● **Dataset entries**
__________________________________________________
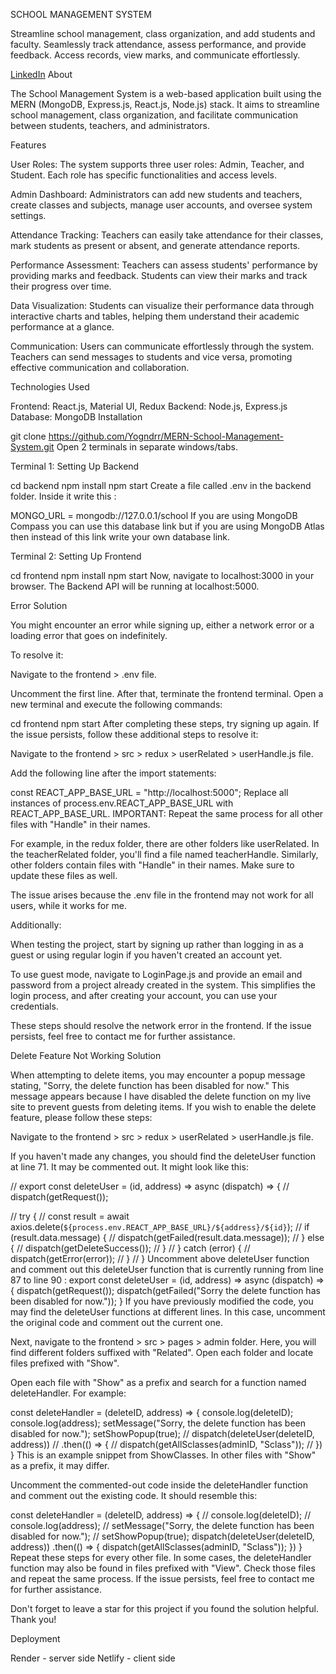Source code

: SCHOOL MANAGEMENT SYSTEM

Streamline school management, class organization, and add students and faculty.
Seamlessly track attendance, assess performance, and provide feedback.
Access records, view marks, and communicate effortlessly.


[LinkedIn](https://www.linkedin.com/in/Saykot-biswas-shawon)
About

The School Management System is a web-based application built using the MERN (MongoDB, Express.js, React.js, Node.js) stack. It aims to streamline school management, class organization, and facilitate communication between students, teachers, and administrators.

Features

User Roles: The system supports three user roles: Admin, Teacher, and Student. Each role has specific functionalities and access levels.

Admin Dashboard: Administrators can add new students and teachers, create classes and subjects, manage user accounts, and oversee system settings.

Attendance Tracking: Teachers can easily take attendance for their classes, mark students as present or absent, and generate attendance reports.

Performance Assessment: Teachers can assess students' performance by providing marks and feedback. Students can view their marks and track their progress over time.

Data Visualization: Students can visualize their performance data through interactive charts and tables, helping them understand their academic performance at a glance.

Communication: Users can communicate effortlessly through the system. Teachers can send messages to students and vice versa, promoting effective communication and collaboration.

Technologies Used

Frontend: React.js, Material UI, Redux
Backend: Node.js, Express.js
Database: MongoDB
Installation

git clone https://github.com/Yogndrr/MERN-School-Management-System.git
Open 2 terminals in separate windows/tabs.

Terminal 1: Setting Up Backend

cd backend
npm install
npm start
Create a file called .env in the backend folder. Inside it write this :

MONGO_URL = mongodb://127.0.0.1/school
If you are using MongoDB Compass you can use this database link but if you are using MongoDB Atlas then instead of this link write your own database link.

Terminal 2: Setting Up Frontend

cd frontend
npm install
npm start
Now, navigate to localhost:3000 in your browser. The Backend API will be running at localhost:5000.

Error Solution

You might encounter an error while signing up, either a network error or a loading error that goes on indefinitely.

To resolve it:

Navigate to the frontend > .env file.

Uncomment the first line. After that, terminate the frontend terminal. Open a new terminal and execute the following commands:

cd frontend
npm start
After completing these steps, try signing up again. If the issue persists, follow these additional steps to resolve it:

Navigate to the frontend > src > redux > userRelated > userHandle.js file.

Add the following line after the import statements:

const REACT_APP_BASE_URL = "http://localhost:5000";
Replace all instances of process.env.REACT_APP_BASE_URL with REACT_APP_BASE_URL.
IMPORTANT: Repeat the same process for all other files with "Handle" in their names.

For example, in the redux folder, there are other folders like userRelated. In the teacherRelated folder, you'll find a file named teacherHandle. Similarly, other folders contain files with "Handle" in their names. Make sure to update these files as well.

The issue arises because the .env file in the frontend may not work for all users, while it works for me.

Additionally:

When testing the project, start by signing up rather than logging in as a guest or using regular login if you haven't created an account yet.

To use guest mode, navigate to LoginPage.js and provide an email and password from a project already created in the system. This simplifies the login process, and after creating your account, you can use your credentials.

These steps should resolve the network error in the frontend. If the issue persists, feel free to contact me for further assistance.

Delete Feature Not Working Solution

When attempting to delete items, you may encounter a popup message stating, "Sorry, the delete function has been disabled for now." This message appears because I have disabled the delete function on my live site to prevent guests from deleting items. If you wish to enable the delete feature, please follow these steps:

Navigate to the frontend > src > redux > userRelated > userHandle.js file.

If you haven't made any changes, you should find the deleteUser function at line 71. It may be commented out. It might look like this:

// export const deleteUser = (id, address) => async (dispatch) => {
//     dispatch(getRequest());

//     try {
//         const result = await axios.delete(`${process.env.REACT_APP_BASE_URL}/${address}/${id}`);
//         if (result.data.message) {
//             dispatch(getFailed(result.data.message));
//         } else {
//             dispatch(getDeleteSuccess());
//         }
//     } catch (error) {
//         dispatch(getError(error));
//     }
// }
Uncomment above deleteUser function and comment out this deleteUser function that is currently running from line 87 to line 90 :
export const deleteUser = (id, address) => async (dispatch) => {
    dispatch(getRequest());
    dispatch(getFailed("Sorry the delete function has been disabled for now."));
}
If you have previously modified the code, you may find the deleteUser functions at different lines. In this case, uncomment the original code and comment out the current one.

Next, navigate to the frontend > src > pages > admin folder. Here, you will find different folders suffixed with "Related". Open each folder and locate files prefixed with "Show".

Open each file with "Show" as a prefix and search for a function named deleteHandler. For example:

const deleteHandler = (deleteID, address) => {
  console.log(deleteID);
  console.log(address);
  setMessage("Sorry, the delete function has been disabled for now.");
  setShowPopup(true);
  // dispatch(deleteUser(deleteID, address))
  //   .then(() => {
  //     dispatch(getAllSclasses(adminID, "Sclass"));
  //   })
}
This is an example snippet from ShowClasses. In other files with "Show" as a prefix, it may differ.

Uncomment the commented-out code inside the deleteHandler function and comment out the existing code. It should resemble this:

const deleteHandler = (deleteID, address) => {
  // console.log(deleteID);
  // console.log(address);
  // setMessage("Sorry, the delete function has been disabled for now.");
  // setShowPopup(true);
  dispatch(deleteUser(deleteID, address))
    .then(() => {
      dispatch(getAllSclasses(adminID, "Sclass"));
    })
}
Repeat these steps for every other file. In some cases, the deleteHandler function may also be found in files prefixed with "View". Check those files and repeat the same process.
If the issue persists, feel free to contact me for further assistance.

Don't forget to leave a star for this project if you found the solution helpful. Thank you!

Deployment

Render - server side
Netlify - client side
__________________________________________________
● **Instructions for the task**
Tally the lines of the data that hold the string "might". Answer with the number and nothing more.

● **Reply**
2